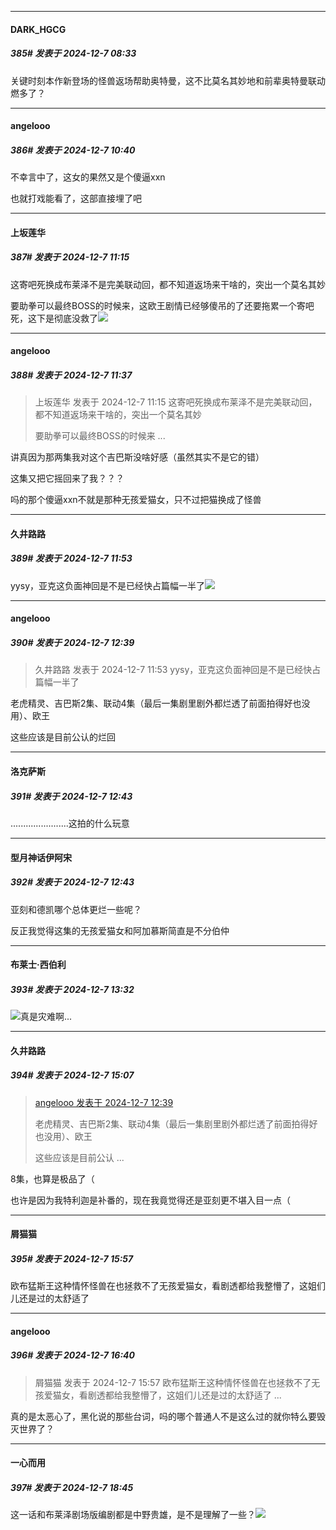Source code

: ﻿
*****

####  DARK_HGCG  
##### 385#       发表于 2024-12-7 08:33

关键时刻本作新登场的怪兽返场帮助奥特曼，这不比莫名其妙地和前辈奥特曼联动燃多了？


*****

####  angelooo  
##### 386#       发表于 2024-12-7 10:40

不幸言中了，这女的果然又是个傻逼xxn

也就打戏能看了，这部直接埋了吧


*****

####  上坂莲华  
##### 387#       发表于 2024-12-7 11:15

这寄吧死换成布莱泽不是完美联动回，都不知道返场来干啥的，突出一个莫名其妙

要助拳可以最终BOSS的时候来，这欧王剧情已经够傻吊的了还要拖累一个寄吧死，这下是彻底没救了<img src="https://static.saraba1st.com/image/smiley/face2017/067.png" referrerpolicy="no-referrer">


*****

####  angelooo  
##### 388#       发表于 2024-12-7 11:37

<blockquote>上坂莲华 发表于 2024-12-7 11:15
这寄吧死换成布莱泽不是完美联动回，都不知道返场来干啥的，突出一个莫名其妙

要助拳可以最终BOSS的时候来 ...</blockquote>
讲真因为那两集我对这个吉巴斯没啥好感（虽然其实不是它的错）

这集又把它摇回来了我？？？

吗的那个傻逼xxn不就是那种无孩爱猫女，只不过把猫换成了怪兽


*****

####  久井路路  
##### 389#       发表于 2024-12-7 11:53

yysy，亚克这负面神回是不是已经快占篇幅一半了<img src="https://static.saraba1st.com/image/smiley/face2017/049.png" referrerpolicy="no-referrer">


*****

####  angelooo  
##### 390#       发表于 2024-12-7 12:39

<blockquote>久井路路 发表于 2024-12-7 11:53
yysy，亚克这负面神回是不是已经快占篇幅一半了</blockquote>
老虎精灵、吉巴斯2集、联动4集（最后一集剧里剧外都烂透了前面拍得好也没用）、欧王

这些应该是目前公认的烂回


*****

####  洛克萨斯  
##### 391#       发表于 2024-12-7 12:43

.......................这拍的什么玩意

*****

####  型月神话伊阿宋  
##### 392#       发表于 2024-12-7 12:43

亚刻和德凯哪个总体更烂一些呢？

反正我觉得这集的无孩爱猫女和阿加慕斯简直是不分伯仲


*****

####  布莱士·西伯利  
##### 393#       发表于 2024-12-7 13:32

<img src="https://static.saraba1st.com/image/smiley/face2017/004.gif" referrerpolicy="no-referrer">真是灾难啊...


*****

####  久井路路  
##### 394#       发表于 2024-12-7 15:07

<blockquote><a href="httphttps://bbs.saraba1st.com/2b/forum.php?mod=redirect&amp;goto=findpost&amp;pid=66865403&amp;ptid=2164869" target="_blank">angelooo 发表于 2024-12-7 12:39</a>

老虎精灵、吉巴斯2集、联动4集（最后一集剧里剧外都烂透了前面拍得好也没用）、欧王

这些应该是目前公认 ...</blockquote>
8集，也算是极品了（

也许是因为我特利迦是补番的，现在我竟觉得还是亚刻更不堪入目一点（


*****

####  屑猫猫  
##### 395#       发表于 2024-12-7 15:57

欧布猛斯王这种情怀怪兽在也拯救不了无孩爱猫女，看剧透都给我整懵了，这姐们儿还是过的太舒适了


*****

####  angelooo  
##### 396#       发表于 2024-12-7 16:40

<blockquote>屑猫猫 发表于 2024-12-7 15:57
欧布猛斯王这种情怀怪兽在也拯救不了无孩爱猫女，看剧透都给我整懵了，这姐们儿还是过的太舒适了 ...</blockquote>
真的是太恶心了，黑化说的那些台词，吗的哪个普通人不是这么过的就你特么要毁灭世界了？


*****

####  一心而用  
##### 397#       发表于 2024-12-7 18:45

这一话和布莱泽剧场版编剧都是中野贵雄，是不是理解了一些？<img src="https://static.saraba1st.com/image/smiley/face2017/004.gif" referrerpolicy="no-referrer">

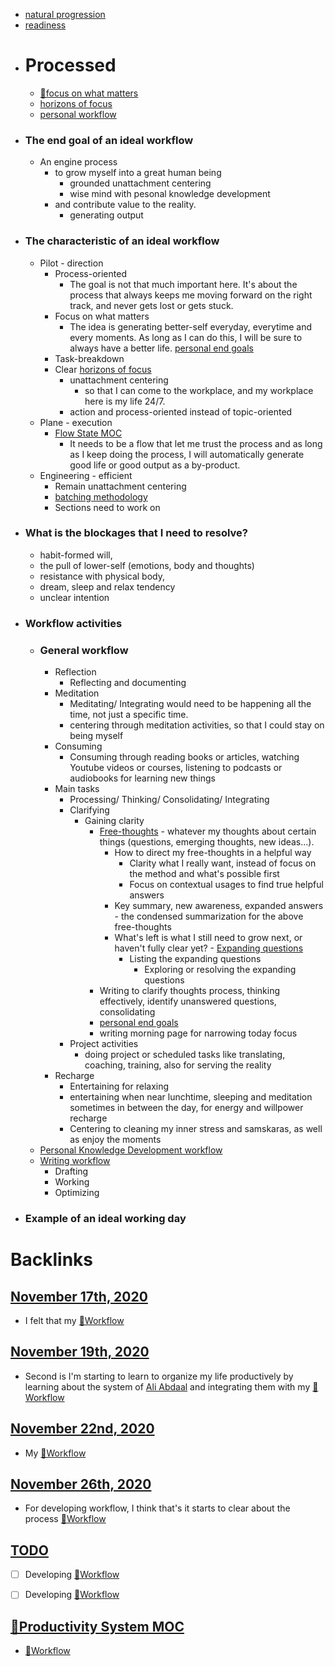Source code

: - [natural progression](<natural progression.md>)
- [readiness](<readiness.md>)
- # Processed
    - [🌱focus on what matters](<🌱focus on what matters.md>)
    - [horizons of focus](<horizons of focus.md>)
    - [personal workflow](<personal workflow.md>)
- ### The end goal of an ideal workflow 
    - An engine process 
        - to grow myself into a great human being
            - grounded unattachment centering
            - wise mind with pesonal knowledge development
        - and contribute value to the reality.
            - generating output
- ### The characteristic of an ideal workflow
    - Pilot - direction
        - Process-oriented
            - The goal is not that much important here. It's about the process that always keeps me moving forward on the right track, and never gets lost or gets stuck.
        - Focus on what matters
            - The idea is generating better-self everyday, everytime and every moments. As long as I can do this, I will be sure to always have a better life. [personal end goals](<personal end goals.md>)
        - Task-breakdown 
        - Clear [horizons of focus](<horizons of focus.md>)
            - unattachment centering 
                - so that I can come to the workplace, and my workplace here is my life 24/7.
            - action and process-oriented instead of topic-oriented
    - Plane - execution
        - [Flow State MOC](<Flow State MOC.md>)
            - It needs to be a flow that let me trust the process and as long as I keep doing the process, I will automatically generate good life or good output as a by-product.
    - Engineering - efficient
        - Remain unattachment centering
        - [batching methodology](<batching methodology.md>)
        - Sections need to work on
- ### What is the blockages that I need to resolve?
    - habit-formed will, 
    - the pull of lower-self (emotions, body and thoughts)
    - resistance with physical body, 
    - dream, sleep and relax tendency
    - unclear intention
- ### Workflow activities
    - ### General workflow
        - Reflection
            - Reflecting and documenting
        - Meditation
            - Meditating/ Integrating would need to be happening all the time, not just a specific time.
            - centering through meditation activities, so that I could stay on being myself
        - Consuming
            - Consuming through reading books or articles, watching Youtube videos or courses, listening to podcasts or audiobooks for learning new things
        - Main tasks
            - Processing/ Thinking/ Consolidating/ Integrating
            - Clarifying
                - Gaining clarity
                    - [Free-thoughts](<Free-thoughts.md>) - whatever my thoughts about certain things (questions, emerging thoughts, new ideas...). 
                        - How to direct my free-thoughts in a helpful way
                            - Clarity what I really want, instead of focus on the method and what's possible first
                            - Focus on contextual usages to find true helpful answers
                        - Key summary, new awareness, expanded answers - the condensed summarization for the above free-thoughts
                        - What's left is what I still need to grow next, or haven't fully clear yet? - [Expanding questions](<Expanding questions.md>)
                            - Listing the expanding questions
                                - Exploring or resolving the expanding questions
                    - Writing to clarify thoughts process, thinking effectively, identify unanswered questions, consolidating 
                    -  [personal end goals](<personal end goals.md>)
                    - writing morning page for narrowing today focus
            - Project activities
                - doing project or scheduled tasks like translating, coaching, training, also for serving the reality
        - Recharge
            - Entertaining for relaxing
            - entertaining when near lunchtime, sleeping and meditation sometimes in between the day, for energy and willpower recharge
            - Centering to cleaning my inner stress and samskaras, as well as enjoy the moments
    - [Personal Knowledge Development workflow](<Personal Knowledge Development workflow.md>)
    - [Writing workflow](<Writing workflow.md>)
        - Drafting
        - Working
        - Optimizing
- ### Example of an ideal working day

# Backlinks
## [November 17th, 2020](<November 17th, 2020.md>)
- I felt that my [🌱Workflow ](<🌱Workflow .md>)

## [November 19th, 2020](<November 19th, 2020.md>)
- Second is I'm starting to learn to organize my life productively by learning about the system of [Ali Abdaal](<Ali Abdaal.md>) and integrating them with my [🌱Workflow ](<🌱Workflow .md>)

## [November 22nd, 2020](<November 22nd, 2020.md>)
- My [🌱Workflow ](<🌱Workflow .md>)

## [November 26th, 2020](<November 26th, 2020.md>)
- For developing workflow, I think that's it starts to clear about the process [🌱Workflow ](<🌱Workflow .md>)

## [TODO](<TODO.md>)
- [ ] Developing [🌱Workflow ](<🌱Workflow .md>)

- [ ] Developing [🌱Workflow ](<🌱Workflow .md>)

## [🧭Productivity System MOC ](<🧭Productivity System MOC .md>)
- [🌱Workflow ](<🌱Workflow .md>)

┄┄┄┄┄┄┄┄┄┄

Task prompt - Working from the listing above, pick out every line that has "body" and copy it.

Reply -
    - the pull of lower-self (emotions, body and thoughts)
    - resistance with physical body, 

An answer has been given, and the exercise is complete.